----- SUPPLIED RECORDS

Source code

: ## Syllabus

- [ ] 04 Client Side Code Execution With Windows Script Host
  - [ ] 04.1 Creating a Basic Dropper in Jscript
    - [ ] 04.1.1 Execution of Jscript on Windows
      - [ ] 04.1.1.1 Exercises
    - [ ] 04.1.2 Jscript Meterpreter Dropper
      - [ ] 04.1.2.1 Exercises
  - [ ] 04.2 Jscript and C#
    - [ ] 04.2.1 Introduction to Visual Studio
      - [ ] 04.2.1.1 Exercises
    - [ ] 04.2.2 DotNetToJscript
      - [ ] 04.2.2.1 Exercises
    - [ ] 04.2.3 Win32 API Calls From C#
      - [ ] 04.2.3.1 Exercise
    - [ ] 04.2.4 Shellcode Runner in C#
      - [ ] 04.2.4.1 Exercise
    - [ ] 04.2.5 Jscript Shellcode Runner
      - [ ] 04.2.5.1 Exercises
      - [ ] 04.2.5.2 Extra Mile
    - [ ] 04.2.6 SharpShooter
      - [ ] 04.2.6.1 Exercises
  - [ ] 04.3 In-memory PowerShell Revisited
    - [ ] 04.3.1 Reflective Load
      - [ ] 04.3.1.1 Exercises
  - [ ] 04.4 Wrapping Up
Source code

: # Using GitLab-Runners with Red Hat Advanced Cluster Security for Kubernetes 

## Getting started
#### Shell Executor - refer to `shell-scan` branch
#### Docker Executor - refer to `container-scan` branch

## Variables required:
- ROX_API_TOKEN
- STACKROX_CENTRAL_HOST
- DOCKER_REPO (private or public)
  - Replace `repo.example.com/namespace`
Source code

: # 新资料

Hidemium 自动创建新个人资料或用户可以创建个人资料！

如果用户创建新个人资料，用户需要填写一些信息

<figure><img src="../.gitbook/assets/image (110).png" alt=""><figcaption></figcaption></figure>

----------

*TASK:*
Nothing should be left out: return all of the records exactly.

*SOLUTION FOR THIS PROBLEM:*
Source code

: ## Syllabus

- [ ] 04 Client Side Code Execution With Windows Script Host
  - [ ] 04.1 Creating a Basic Dropper in Jscript
    - [ ] 04.1.1 Execution of Jscript on Windows
      - [ ] 04.1.1.1 Exercises
    - [ ] 04.1.2 Jscript Meterpreter Dropper
      - [ ] 04.1.2.1 Exercises
  - [ ] 04.2 Jscript and C#
    - [ ] 04.2.1 Introduction to Visual Studio
      - [ ] 04.2.1.1 Exercises
    - [ ] 04.2.2 DotNetToJscript
      - [ ] 04.2.2.1 Exercises
    - [ ] 04.2.3 Win32 API Calls From C#
      - [ ] 04.2.3.1 Exercise
    - [ ] 04.2.4 Shellcode Runner in C#
      - [ ] 04.2.4.1 Exercise
    - [ ] 04.2.5 Jscript Shellcode Runner
      - [ ] 04.2.5.1 Exercises
      - [ ] 04.2.5.2 Extra Mile
    - [ ] 04.2.6 SharpShooter
      - [ ] 04.2.6.1 Exercises
  - [ ] 04.3 In-memory PowerShell Revisited
    - [ ] 04.3.1 Reflective Load
      - [ ] 04.3.1.1 Exercises
  - [ ] 04.4 Wrapping Up
Source code

: # Using GitLab-Runners with Red Hat Advanced Cluster Security for Kubernetes 

## Getting started
#### Shell Executor - refer to `shell-scan` branch
#### Docker Executor - refer to `container-scan` branch

## Variables required:
- ROX_API_TOKEN
- STACKROX_CENTRAL_HOST
- DOCKER_REPO (private or public)
  - Replace `repo.example.com/namespace`
Source code

: # 新资料

Hidemium 自动创建新个人资料或用户可以创建个人资料！

如果用户创建新个人资料，用户需要填写一些信息

<figure><img src="../.gitbook/assets/image (110).png" alt=""><figcaption></figcaption></figure>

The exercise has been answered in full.